Relational Database design issue

While designing a relational database I got the questoin in my head if the design I made could be made easier. The design consists of 4 tables: (simplified)

ERD PK = primary key, FK = foreign key

Lets say we want to get details about a location. If the location is a school we want to see the name, amount of students and the name of the group of schools its part of. If it is a office we only want to see the name of the office. With the current design this is impossible to do in 1 query (with my knowledge).

question: Is there a better way to design this database so I can get the needed details about a location in 1 query.

Although there may be a way to get these details in 1 query I am more interested in enhancing the database design.

Thanks in advance, Knarfi

ANSWER: I finally found the term that describes my problem: Polymorphic Association. Especially this question gave me a good answer.

Upvotes: 0

Views: 610

Answers (3)

Andreas Venieris
Andreas Venieris

Reputation: 452

You can merge School and Office to one Entity, say: Organization with the following attributes:

  • Organization_ID (PM)
  • Type (1=School, 2=Office)
  • Location_ID (FK)
  • Group_ID (FK) (it can have values only for the schools, unless you want to add group info for offices too ex: Accounting, Sales, etc in table Groups)
  • Name
  • NumOfMembers (it can be applied to both schools and offices)

About your last question: "Although there may be a way to get these details in 1 query I am more interested in enhancing the database design." I must say that this is not a design question but an implementation one.
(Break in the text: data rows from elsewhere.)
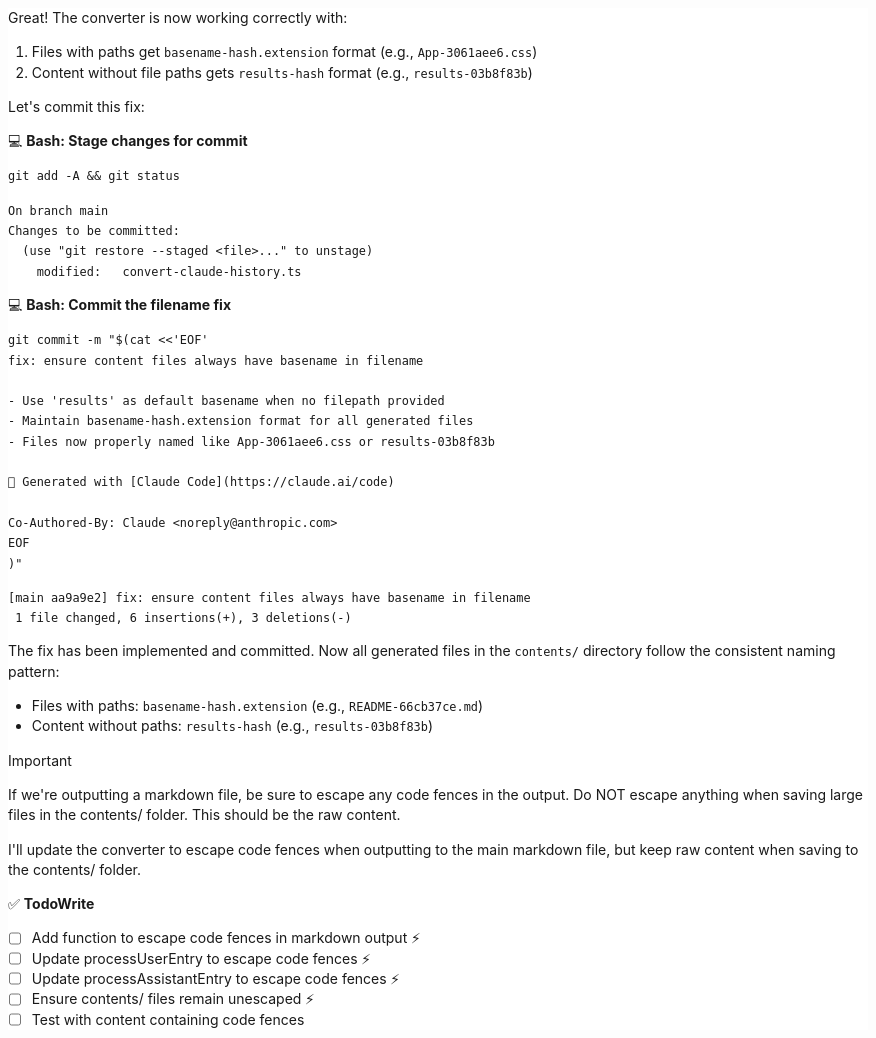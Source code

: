 Great! The converter is now working correctly with:
1. Files with paths get `basename-hash.extension` format (e.g., `App-3061aee6.css`)
2. Content without file paths gets `results-hash` format (e.g., `results-03b8f83b`)

Let's commit this fix:

💻 **Bash: Stage changes for commit**
```shell
git add -A && git status
```
```
On branch main
Changes to be committed:
  (use "git restore --staged <file>..." to unstage)
	modified:   convert-claude-history.ts
```

💻 **Bash: Commit the filename fix**
```shell
git commit -m "$(cat <<'EOF'
fix: ensure content files always have basename in filename

- Use 'results' as default basename when no filepath provided
- Maintain basename-hash.extension format for all generated files
- Files now properly named like App-3061aee6.css or results-03b8f83b

🤖 Generated with [Claude Code](https://claude.ai/code)

Co-Authored-By: Claude <noreply@anthropic.com>
EOF
)"
```
```
[main aa9a9e2] fix: ensure content files always have basename in filename
 1 file changed, 6 insertions(+), 3 deletions(-)
```

The fix has been implemented and committed. Now all generated files in the `contents/` directory follow the consistent naming pattern:
- Files with paths: `basename-hash.extension` (e.g., `README-66cb37ce.md`)
- Content without paths: `results-hash` (e.g., `results-03b8f83b`)

> [!IMPORTANT]
> If we're outputting a markdown file, be sure to escape any code fences in the output. Do NOT escape anything when saving large files in the contents/ folder. This should be the raw content.

I'll update the converter to escape code fences when outputting to the main markdown file, but keep raw content when saving to the contents/ folder.

✅ **TodoWrite**
- [ ] Add function to escape code fences in markdown output ⚡️
- [ ] Update processUserEntry to escape code fences ⚡️
- [ ] Update processAssistantEntry to escape code fences ⚡️
- [ ] Ensure contents/ files remain unescaped ⚡️
- [ ] Test with content containing code fences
Remember that it is a very bad practice to change your design according to your implementation needs...

In any case you can use ONE query in both cases (yours and mine) see other people answers. tIp: try to use views... they are usefull in such cases.

Upvotes: 1

spencer7593
spencer7593

Reputation: 108400

The database design doesn't restrict a location from having both a school and office related to it at the same time. (Could be multiple school and/or multiple office.)

There's several possible ways to retrieve information related to location.

Here's one approach:

SELECT 'school' AS source
     , s.name
     , s.students
     , g.name AS school_group_name
  FROM location sl
  JOIN school s
    ON s.location_id = sl.id
  LEFT
  JOIN group_of_schools g
    ON g.id = s.group_id
 UNION ALL
SELECT 'office' AS source
     , o.name
     , NULL
     , NULL
  FROM location ol
  JOIN office o
    ON o.location_id = ol.id

If you need to restrict to a specific set of location, you'd need to add WHERE clause on each SELECT.

Add an ORDER BY if you want the rows returned in a particular order.

Upvotes: 1

Tomas Majer
Tomas Majer

Reputation: 44

You can try something like this

SELECT location.*,school.*,office.*
FROM location
LEFT JOIN school ON school.locationID=location.locationID
LEFT JOIN office ON office.locationID=location.locationID

In result you will have NULL values for school fields if there will be office and vice versa. But you have to check this in your application and make decision there - database sends you all data.